[Opening Provided data section]

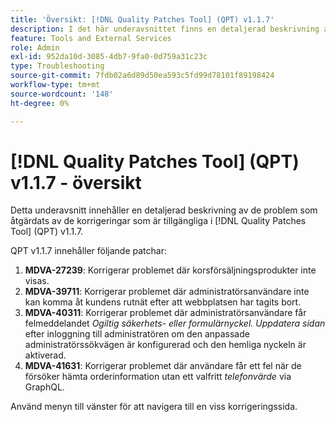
 ```yaml
---
title: 'Översikt: [!DNL Quality Patches Tool] (QPT) v1.1.7'
description: I det här underavsnittet finns en detaljerad beskrivning av de problem som åtgärdats av de korrigeringar som finns i  [!DNL Quality Patches Tool] (QPT) v1.1.7.
feature: Tools and External Services
role: Admin
exl-id: 952da10d-3085-4db7-9fa0-0d759a31c23c
type: Troubleshooting
source-git-commit: 7fdb02a6d89d50ea593c5fd99d78101f89198424
workflow-type: tm+mt
source-wordcount: '148'
ht-degree: 0%

---
```


# [!DNL Quality Patches Tool] (QPT) v1.1.7 - översikt

Detta underavsnitt innehåller en detaljerad beskrivning av de problem som åtgärdats av de korrigeringar som är tillgängliga i [!DNL Quality Patches Tool] (QPT) v1.1.7.

QPT v1.1.7 innehåller följande patchar:

1. **MDVA-27239**: Korrigerar problemet där korsförsäljningsprodukter inte visas.
1. **MDVA-39711**: Korrigerar problemet där administratörsanvändare inte kan komma åt kundens rutnät efter att webbplatsen har tagits bort.
1. **MDVA-40311**: Korrigerar problemet där administratörsanvändare får felmeddelandet *Ogiltig säkerhets- eller formulärnyckel. Uppdatera sidan* efter inloggning till administratören om den anpassade administratörssökvägen är konfigurerad och den hemliga nyckeln är aktiverad.
1. **MDVA-41631**: Korrigerar problemet där användare får ett fel när de försöker hämta orderinformation utan ett valfritt *telefonvärde* via GraphQL.


Använd menyn till vänster för att navigera till en viss korrigeringssida.
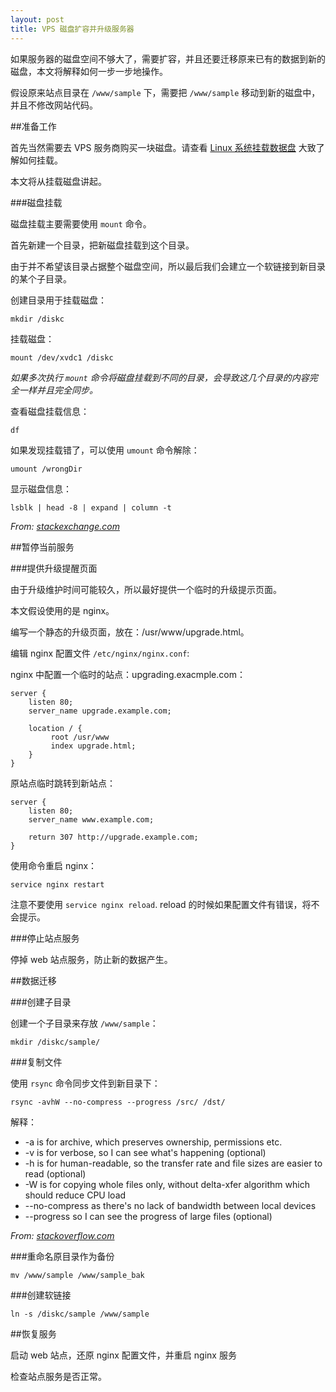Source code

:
 ```yaml
---
layout: post
title: VPS 磁盘扩容并升级服务器
---
```


如果服务器的磁盘空间不够大了，需要扩容，并且还要迁移原来已有的数据到新的磁盘，本文将解释如何一步一步地操作。

假设原来站点目录在 `/www/sample` 下，需要把 `/www/sample` 移动到新的磁盘中，并且不修改网站代码。

##准备工作

首先当然需要去 VPS 服务商购买一块磁盘。请查看 [Linux 系统挂载数据盘](http://help.aliyun.com/knowledge_detail.htm?spm=5176.788314852.3.1.SnZDUx&knowledgeId=5974154&categoryId=) 大致了解如何挂载。

本文将从挂载磁盘讲起。

###磁盘挂载

磁盘挂载主要需要使用 `mount` 命令。

首先新建一个目录，把新磁盘挂载到这个目录。

由于并不希望该目录占据整个磁盘空间，所以最后我们会建立一个软链接到新目录的某个子目录。

创建目录用于挂载磁盘：

    mkdir /diskc

挂载磁盘：

    mount /dev/xvdc1 /diskc

*如果多次执行 `mount` 命令将磁盘挂载到不同的目录，会导致这几个目录的内容完全一样并且完全同步。*

查看磁盘挂载信息：

    df

如果发现挂载错了，可以使用 `umount` 命令解除：

    umount /wrongDir

显示磁盘信息：

    lsblk | head -8 | expand | column -t

*From: [stackexchange.com](http://unix.stackexchange.com/questions/157154/how-to-list-disk-in-linux)*


##暂停当前服务

###提供升级提醒页面

由于升级维护时间可能较久，所以最好提供一个临时的升级提示页面。

本文假设使用的是 nginx。

编写一个静态的升级页面，放在：/usr/www/upgrade.html。

编辑 nginx 配置文件 `/etc/nginx/nginx.conf`:

nginx 中配置一个临时的站点：upgrading.exacmple.com：

    server {
        listen 80;
        server_name upgrade.example.com;

        location / {
             root /usr/www
             index upgrade.html;
        }
    }

原站点临时跳转到新站点：

    server {
        listen 80;
        server_name www.example.com;

        return 307 http://upgrade.example.com;
    }

使用命令重启 nginx：

    service nginx restart

注意不要使用 `service nginx reload`. reload 的时候如果配置文件有错误，将不会提示。

###停止站点服务

停掉 web 站点服务，防止新的数据产生。

##数据迁移

###创建子目录

创建一个子目录来存放 `/www/sample`：

    mkdir /diskc/sample/

###复制文件

使用 `rsync` 命令同步文件到新目录下：

    rsync -avhW --no-compress --progress /src/ /dst/

解释：

+ -a is for archive, which preserves ownership, permissions etc.
+ -v is for verbose, so I can see what's happening (optional)
+ -h is for human-readable, so the transfer rate and file sizes are easier to read (optional)
+ -W is for copying whole files only, without delta-xfer algorithm which should reduce CPU load
+ --no-compress as there's no lack of bandwidth between local devices
+ --progress so I can see the progress of large files (optional)

*From: [stackoverflow.com](http://serverfault.com/questions/43014/copying-a-large-directory-tree-locally-cp-or-rsync)*

###重命名原目录作为备份

    mv /www/sample /www/sample_bak

###创建软链接

    ln -s /diskc/sample /www/sample

##恢复服务

启动 web 站点，还原 nginx 配置文件，并重启 nginx 服务

检查站点服务是否正常。
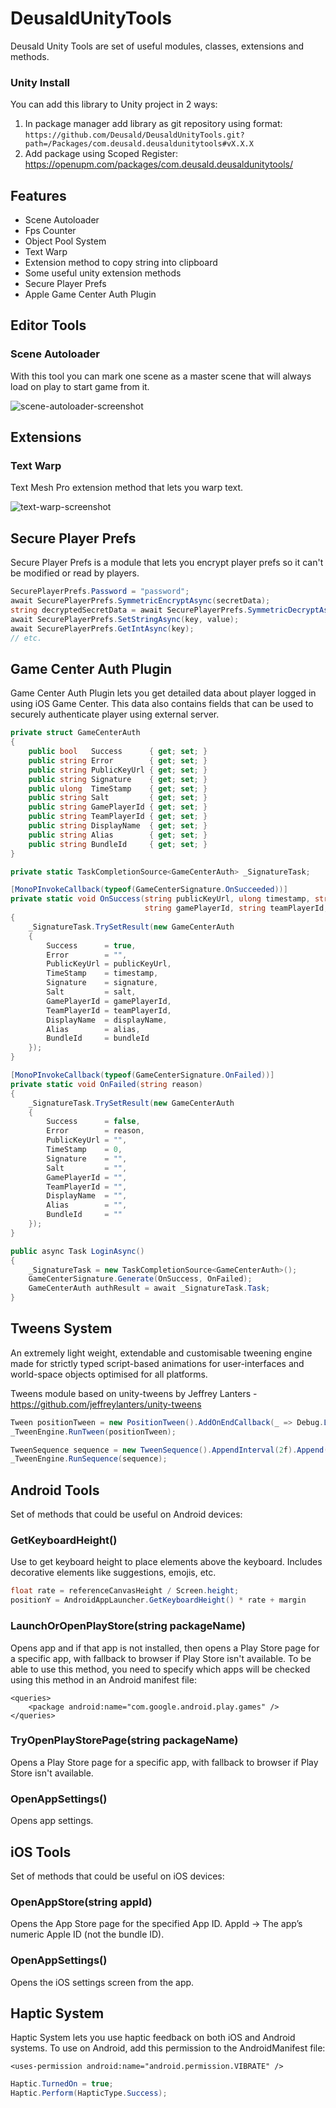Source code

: # DeusaldUnityTools

Deusald Unity Tools are set of useful modules, classes, extensions and methods.

### Unity Install

You can add this library to Unity project in 2 ways:

1. In package manager add library as git repository using format:
   `https://github.com/Deusald/DeusaldUnityTools.git?path=/Packages/com.deusald.deusaldunitytools#vX.X.X`
2. Add package using Scoped Register: https://openupm.com/packages/com.deusald.deusaldunitytools/

## Features

* Scene Autoloader
* Fps Counter
* Object Pool System
* Text Warp
* Extension method to copy string into clipboard
* Some useful unity extension methods
* Secure Player Prefs
* Apple Game Center Auth Plugin

## Editor Tools

### Scene Autoloader
With this tool you can mark one scene as a master scene that will always load on play to start game from it.

![scene-autoloader-screenshot](images/scene-autoloader.png)

## Extensions

### Text Warp
Text Mesh Pro extension method that lets you warp text.

![text-warp-screenshot](images/text-warp.png)

## Secure Player Prefs
Secure Player Prefs is a module that lets you encrypt player prefs so it can't be modified or read by players.

```csharp
SecurePlayerPrefs.Password = "password";
await SecurePlayerPrefs.SymmetricEncryptAsync(secretData);
string decryptedSecretData = await SecurePlayerPrefs.SymmetricDecryptAsync(encryptedSecretData);
await SecurePlayerPrefs.SetStringAsync(key, value);
await SecurePlayerPrefs.GetIntAsync(key);
// etc.
```

## Game Center Auth Plugin
Game Center Auth Plugin lets you get detailed data about player logged in using iOS Game Center. 
This data also contains fields that can be used to securely authenticate player using external server.

```csharp
private struct GameCenterAuth
{
    public bool   Success      { get; set; }
    public string Error        { get; set; }
    public string PublicKeyUrl { get; set; }
    public string Signature    { get; set; }
    public ulong  TimeStamp    { get; set; }
    public string Salt         { get; set; }
    public string GamePlayerId { get; set; }
    public string TeamPlayerId { get; set; }
    public string DisplayName  { get; set; }
    public string Alias        { get; set; }
    public string BundleId     { get; set; }
}

private static TaskCompletionSource<GameCenterAuth> _SignatureTask;

[MonoPInvokeCallback(typeof(GameCenterSignature.OnSucceeded))]
private static void OnSuccess(string publicKeyUrl, ulong timestamp, string signature, string salt,
                              string gamePlayerId, string teamPlayerId, string displayName, string alias, string bundleId)
{
    _SignatureTask.TrySetResult(new GameCenterAuth
    {
        Success      = true,
        Error        = "",
        PublicKeyUrl = publicKeyUrl,
        TimeStamp    = timestamp,
        Signature    = signature,
        Salt         = salt,
        GamePlayerId = gamePlayerId,
        TeamPlayerId = teamPlayerId,
        DisplayName  = displayName,
        Alias        = alias,
        BundleId     = bundleId
    });
}

[MonoPInvokeCallback(typeof(GameCenterSignature.OnFailed))]
private static void OnFailed(string reason)
{
    _SignatureTask.TrySetResult(new GameCenterAuth
    {
        Success      = false,
        Error        = reason,
        PublicKeyUrl = "",
        TimeStamp    = 0,
        Signature    = "",
        Salt         = "",
        GamePlayerId = "",
        TeamPlayerId = "",
        DisplayName  = "",
        Alias        = "",
        BundleId     = ""
    });
}

public async Task LoginAsync()
{
    _SignatureTask = new TaskCompletionSource<GameCenterAuth>();
    GameCenterSignature.Generate(OnSuccess, OnFailed);
    GameCenterAuth authResult = await _SignatureTask.Task;
}
```

## Tweens System
An extremely light weight, extendable and customisable tweening engine made for strictly typed script-based animations for user-interfaces and world-space objects optimised for all platforms.

Tweens module based on unity-tweens by Jeffrey Lanters - https://github.com/jeffreylanters/unity-tweens

```csharp
Tween positionTween = new PositionTween().AddOnEndCallback(_ => Debug.Log("Finished")).SetTarget(_Target, Vector3.zero, Vector3.one).SetDuration(3f).SetEase(EaseType.BounceInOut);
_TweenEngine.RunTween(positionTween);

TweenSequence sequence = new TweenSequence().AppendInterval(2f).Append(_Target.TweenPositionX(0f, 3f).SetDuration(3f)).AppendInterval(2f).AppendCallback(() => Debug.Log("Finished Sequence"));
_TweenEngine.RunSequence(sequence);
```

## Android Tools
Set of methods that could be useful on Android devices:

### GetKeyboardHeight()
Use to get keyboard height to place elements above the keyboard. Includes decorative elements like suggestions, emojis, etc.
```csharp
float rate = referenceCanvasHeight / Screen.height;
positionY = AndroidAppLauncher.GetKeyboardHeight() * rate + margin
```

### LaunchOrOpenPlayStore(string packageName)
Opens app and if that app is not installed, then opens a Play Store page for a specific app, with fallback to browser if Play Store isn't available.
To be able to use this method, you need to specify which apps will be checked using this method in an Android manifest file:
```
<queries>
    <package android:name="com.google.android.play.games" />
</queries>
```

### TryOpenPlayStorePage(string packageName)
Opens a Play Store page for a specific app, with fallback to browser if Play Store isn't available.

### OpenAppSettings()
Opens app settings.

## iOS Tools
Set of methods that could be useful on iOS devices:

### OpenAppStore(string appId)
Opens the App Store page for the specified App ID. AppId -> The app’s numeric Apple ID (not the bundle ID).

### OpenAppSettings()
Opens the iOS settings screen from the app.

## Haptic System
Haptic System lets you use haptic feedback on both iOS and Android systems. To use on Android, add this permission to the AndroidManifest file:
```
<uses-permission android:name="android.permission.VIBRATE" />
```

```csharp
Haptic.TurnedOn = true;
Haptic.Perform(HapticType.Success);
```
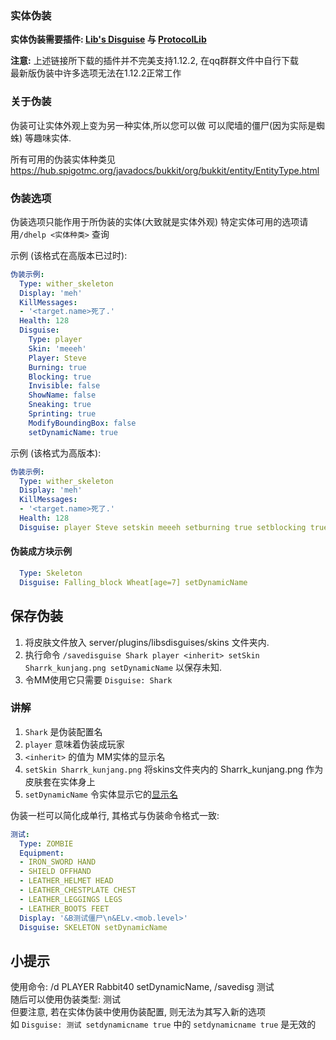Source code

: ### 实体伪装

**实体伪装需要插件: [Lib's Disguise](https://ci.md-5.net/job/LibsDisguises/lastSuccessfulBuild/artifact/target/LibsDisguises.jar/) 与 [ProtocolLib](https://github.com/dmulloy2/ProtocolLib/releases/download/4.8.0/ProtocolLib.jar)**

**注意:** 上述链接所下载的插件并不完美支持1.12.2, 在qq群群文件中自行下载  
          最新版伪装中许多选项无法在1.12.2正常工作

### 关于伪装

伪装可让实体外观上变为另一种实体,所以您可以做 可以爬墙的僵尸(因为实际是蜘蛛) 等趣味实体.

所有可用的伪装实体种类见
https://hub.spigotmc.org/javadocs/bukkit/org/bukkit/entity/EntityType.html

### 伪装选项

伪装选项只能作用于所伪装的实体(大致就是实体外观)
特定实体可用的选项请用```/dhelp <实体种类>``` 查询

示例 (该格式在高版本已过时):
```yml
伪装示例:
  Type: wither_skeleton
  Display: 'meh'
  KillMessages:
  - '<target.name>死了.'
  Health: 128
  Disguise:
    Type: player
    Skin: 'meeeh'
    Player: Steve
    Burning: true
    Blocking: true
    Invisible: false
    ShowName: false
    Sneaking: true
    Sprinting: true
    ModifyBoundingBox: false
    setDynamicName: true
```

示例 (该格式为高版本):
```yml
伪装示例:
  Type: wither_skeleton
  Display: 'meh'
  KillMessages:
  - '<target.name>死了.'
  Health: 128
  Disguise: player Steve setskin meeeh setburning true setblocking true setinvisible false setcustomnamevisible true setsneaking true setsprinting true setdynamicname false
```

#### 伪装成方块示例
```yml
  Type: Skeleton
  Disguise: Falling_block Wheat[age=7] setDynamicName
```

## 保存伪装
1. 将皮肤文件放入 server/plugins/libsdisguises/skins 文件夹内. 
2. 执行命令 ``/savedisguise Shark player <inherit> setSkin Sharrk_kunjang.png setDynamicName`` 以保存未知. 
3. 令MM使用它只需要 ``Disguise: Shark``

### 讲解
1. ``Shark`` 是伪装配置名
2. ``player`` 意味着伪装成玩家
3. ``<inherit>`` 的值为 MM实体的显示名
4. ``setSkin Sharrk_kunjang.png`` 将skins文件夹内的 Sharrk_kunjang.png 作为皮肤套在实体身上
5. ``setDynamicName`` 令实体显示它的[显示名](/实体#内容详解)

伪装一栏可以简化成单行, 其格式与伪装命令格式一致:
```yml
测试:
  Type: ZOMBIE
  Equipment:
  - IRON_SWORD HAND
  - SHIELD OFFHAND
  - LEATHER_HELMET HEAD
  - LEATHER_CHESTPLATE CHEST
  - LEATHER_LEGGINGS LEGS
  - LEATHER_BOOTS FEET
  Display: '&B测试僵尸\n&ELv.<mob.level>'
  Disguise: SKELETON setDynamicName
 ```

小提示
------

  使用命令: /d PLAYER Rabbit40 setDynamicName, /savedisg 测试  
  随后可以使用伪装类型: 测试  
  但要注意, 若在实体伪装中使用伪装配置, 则无法为其写入新的选项  
  如 `Disguise: 测试 setdynamicname true` 中的 `setdynamicname true` 是无效的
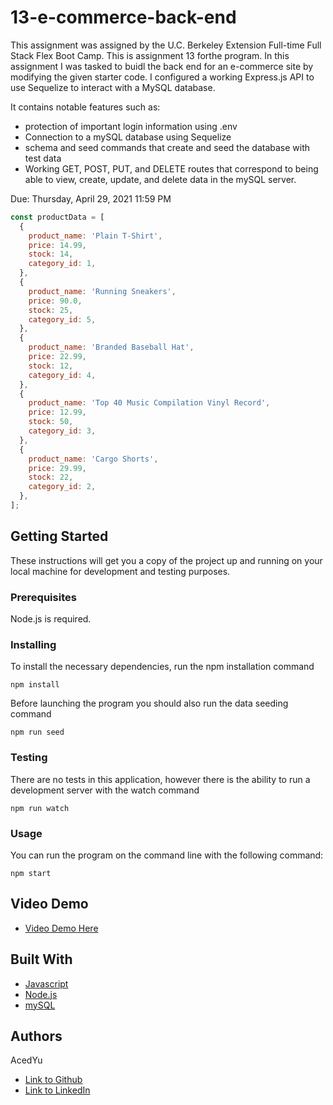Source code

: # 13-e-commerce-back-end
This assignment was assigned by the U.C. Berkeley Extension Full-time Full Stack Flex Boot Camp.
This is assignment 13 forthe program. In this assignment I was tasked to buidl the back end for an e-commerce site by modifying the given starter code. I configured a working Express.js API to use Sequelize to interact with a MySQL database.

It contains notable features such as:
- protection of important login information using .env
- Connection to a mySQL database using Sequelize
- schema and seed commands that create and seed the database with test data
- Working GET, POST, PUT, and DELETE routes that correspond to being able to view, create, update, and delete data in the mySQL server.

Due: Thursday, April 29, 2021 11:59 PM

```js
const productData = [
  {
    product_name: 'Plain T-Shirt',
    price: 14.99,
    stock: 14,
    category_id: 1,
  },
  {
    product_name: 'Running Sneakers',
    price: 90.0,
    stock: 25,
    category_id: 5,
  },
  {
    product_name: 'Branded Baseball Hat',
    price: 22.99,
    stock: 12,
    category_id: 4,
  },
  {
    product_name: 'Top 40 Music Compilation Vinyl Record',
    price: 12.99,
    stock: 50,
    category_id: 3,
  },
  {
    product_name: 'Cargo Shorts',
    price: 29.99,
    stock: 22,
    category_id: 2,
  },
];
```

## Getting Started

These instructions will get you a copy of the project up and running on your local machine for development and testing purposes.

### Prerequisites

Node.js is required.

### Installing
To install the necessary dependencies, run the npm installation command
```
npm install
```
Before launching the program you should also run the data seeding command
```
npm run seed
```

### Testing
There are no tests in this application, however there is the ability to run a development server with the watch command
```
npm run watch
```

### Usage
You can run the program on the command line with the following command:
```
npm start
```

## Video Demo
* [Video Demo Here](https://youtu.be/oKe5atvzhpw)

## Built With

* [Javascript](https://developer.mozilla.org/en-US/docs/Web/JavaScript)
* [Node.js](https://nodejs.org/en/docs/)
* [mySQL](https://dev.mysql.com/doc/)

## Authors
AcedYu
- [Link to Github](https://github.com/AcedYu)
- [Link to LinkedIn](https://www.linkedin.com/in/alex-yu-3712811b9/)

[Closing Provided data section]

### Your assignment
When a line above contains the string "lets", copy that line.

### Worked solution
Text Mesh Pro extension method that lets you warp text.
Secure Player Prefs is a module that lets you encrypt player prefs so it can't be modified or read by players.
Game Center Auth Plugin lets you get detailed data about player logged in using iOS Game Center. 
Haptic System lets you use haptic feedback on both iOS and Android systems. To use on Android, add this permission to the AndroidManifest file:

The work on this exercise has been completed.